Source data
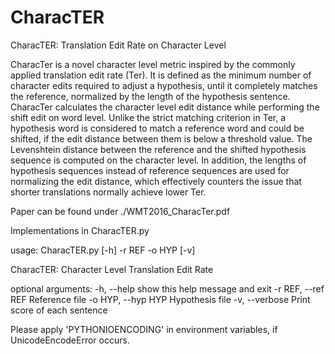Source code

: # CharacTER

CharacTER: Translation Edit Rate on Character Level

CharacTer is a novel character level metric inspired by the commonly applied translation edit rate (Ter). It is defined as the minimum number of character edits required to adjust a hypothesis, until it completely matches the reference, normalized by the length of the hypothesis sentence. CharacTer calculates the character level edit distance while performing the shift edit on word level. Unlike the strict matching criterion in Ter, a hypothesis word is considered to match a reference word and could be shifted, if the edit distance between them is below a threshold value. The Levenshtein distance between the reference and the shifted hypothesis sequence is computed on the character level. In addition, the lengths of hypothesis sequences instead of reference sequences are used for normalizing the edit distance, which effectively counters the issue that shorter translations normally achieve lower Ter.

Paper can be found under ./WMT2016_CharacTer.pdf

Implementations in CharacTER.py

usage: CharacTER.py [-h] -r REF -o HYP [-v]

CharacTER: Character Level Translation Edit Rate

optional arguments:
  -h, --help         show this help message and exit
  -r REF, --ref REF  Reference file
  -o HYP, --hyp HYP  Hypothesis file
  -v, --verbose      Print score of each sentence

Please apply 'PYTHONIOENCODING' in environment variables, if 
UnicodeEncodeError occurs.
==
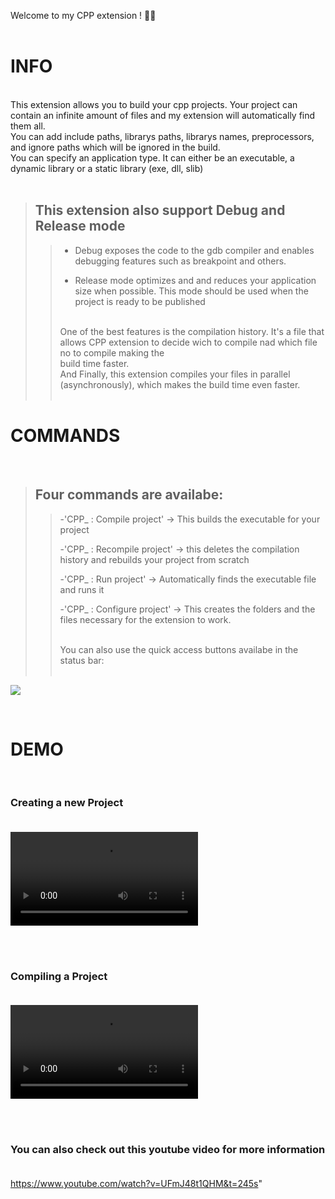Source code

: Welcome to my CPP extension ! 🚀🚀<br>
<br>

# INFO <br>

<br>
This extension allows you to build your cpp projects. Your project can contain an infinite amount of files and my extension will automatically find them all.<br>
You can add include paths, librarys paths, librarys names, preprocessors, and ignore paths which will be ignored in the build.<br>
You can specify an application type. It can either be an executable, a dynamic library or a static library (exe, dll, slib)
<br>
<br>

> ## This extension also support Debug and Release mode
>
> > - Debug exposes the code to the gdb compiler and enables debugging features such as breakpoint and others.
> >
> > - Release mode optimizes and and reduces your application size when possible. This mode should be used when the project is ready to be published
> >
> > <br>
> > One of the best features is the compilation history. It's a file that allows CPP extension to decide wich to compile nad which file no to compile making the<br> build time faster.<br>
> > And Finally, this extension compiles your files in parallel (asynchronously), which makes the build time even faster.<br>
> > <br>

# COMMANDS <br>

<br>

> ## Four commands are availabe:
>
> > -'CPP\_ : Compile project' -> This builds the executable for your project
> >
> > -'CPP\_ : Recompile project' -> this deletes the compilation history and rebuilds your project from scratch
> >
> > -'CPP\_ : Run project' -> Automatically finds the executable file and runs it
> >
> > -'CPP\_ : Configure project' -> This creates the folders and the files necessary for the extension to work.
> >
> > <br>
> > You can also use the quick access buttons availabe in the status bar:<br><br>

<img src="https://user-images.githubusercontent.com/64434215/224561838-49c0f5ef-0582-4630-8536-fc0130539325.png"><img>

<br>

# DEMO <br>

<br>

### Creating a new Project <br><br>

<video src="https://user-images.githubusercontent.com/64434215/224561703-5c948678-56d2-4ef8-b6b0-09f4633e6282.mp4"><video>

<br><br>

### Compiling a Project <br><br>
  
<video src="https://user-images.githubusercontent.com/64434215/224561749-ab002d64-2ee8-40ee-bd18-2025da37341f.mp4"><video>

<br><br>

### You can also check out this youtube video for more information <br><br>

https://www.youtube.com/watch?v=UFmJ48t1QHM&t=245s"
--
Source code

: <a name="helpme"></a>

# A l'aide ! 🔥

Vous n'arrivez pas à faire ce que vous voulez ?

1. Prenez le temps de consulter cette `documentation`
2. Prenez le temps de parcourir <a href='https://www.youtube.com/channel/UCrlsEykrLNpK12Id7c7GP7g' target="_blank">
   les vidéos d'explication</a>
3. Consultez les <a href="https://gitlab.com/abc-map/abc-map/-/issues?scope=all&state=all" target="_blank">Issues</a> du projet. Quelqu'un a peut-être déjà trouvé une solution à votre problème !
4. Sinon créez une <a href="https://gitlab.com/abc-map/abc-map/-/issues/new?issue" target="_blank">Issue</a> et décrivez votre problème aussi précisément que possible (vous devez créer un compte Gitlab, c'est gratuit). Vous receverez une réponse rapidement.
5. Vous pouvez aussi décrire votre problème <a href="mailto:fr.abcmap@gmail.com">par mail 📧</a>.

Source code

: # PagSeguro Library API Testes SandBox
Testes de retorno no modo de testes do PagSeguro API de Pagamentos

Activity
Set down, exactly as they stand above, the lines starting with the line with "to be published" and going on through the line with "### You can", and no others.

Reply to the exercise
> > - Release mode optimizes and and reduces your application size when possible. This mode should be used when the project is ready to be published
> >
> > <br>
> > One of the best features is the compilation history. It's a file that allows CPP extension to decide wich to compile nad which file no to compile making the<br> build time faster.<br>
> > And Finally, this extension compiles your files in parallel (asynchronously), which makes the build time even faster.<br>
> > <br>

# COMMANDS <br>

<br>

> ## Four commands are availabe:
>
> > -'CPP\_ : Compile project' -> This builds the executable for your project
> >
> > -'CPP\_ : Recompile project' -> this deletes the compilation history and rebuilds your project from scratch
> >
> > -'CPP\_ : Run project' -> Automatically finds the executable file and runs it
> >
> > -'CPP\_ : Configure project' -> This creates the folders and the files necessary for the extension to work.
> >
> > <br>
> > You can also use the quick access buttons availabe in the status bar:<br><br>

<img src="https://user-images.githubusercontent.com/64434215/224561838-49c0f5ef-0582-4630-8536-fc0130539325.png"><img>

<br>

# DEMO <br>

<br>

### Creating a new Project <br><br>

<video src="https://user-images.githubusercontent.com/64434215/224561703-5c948678-56d2-4ef8-b6b0-09f4633e6282.mp4"><video>

<br><br>

### Compiling a Project <br><br>
  
<video src="https://user-images.githubusercontent.com/64434215/224561749-ab002d64-2ee8-40ee-bd18-2025da37341f.mp4"><video>

<br><br>

### You can also check out this youtube video for more information <br><br>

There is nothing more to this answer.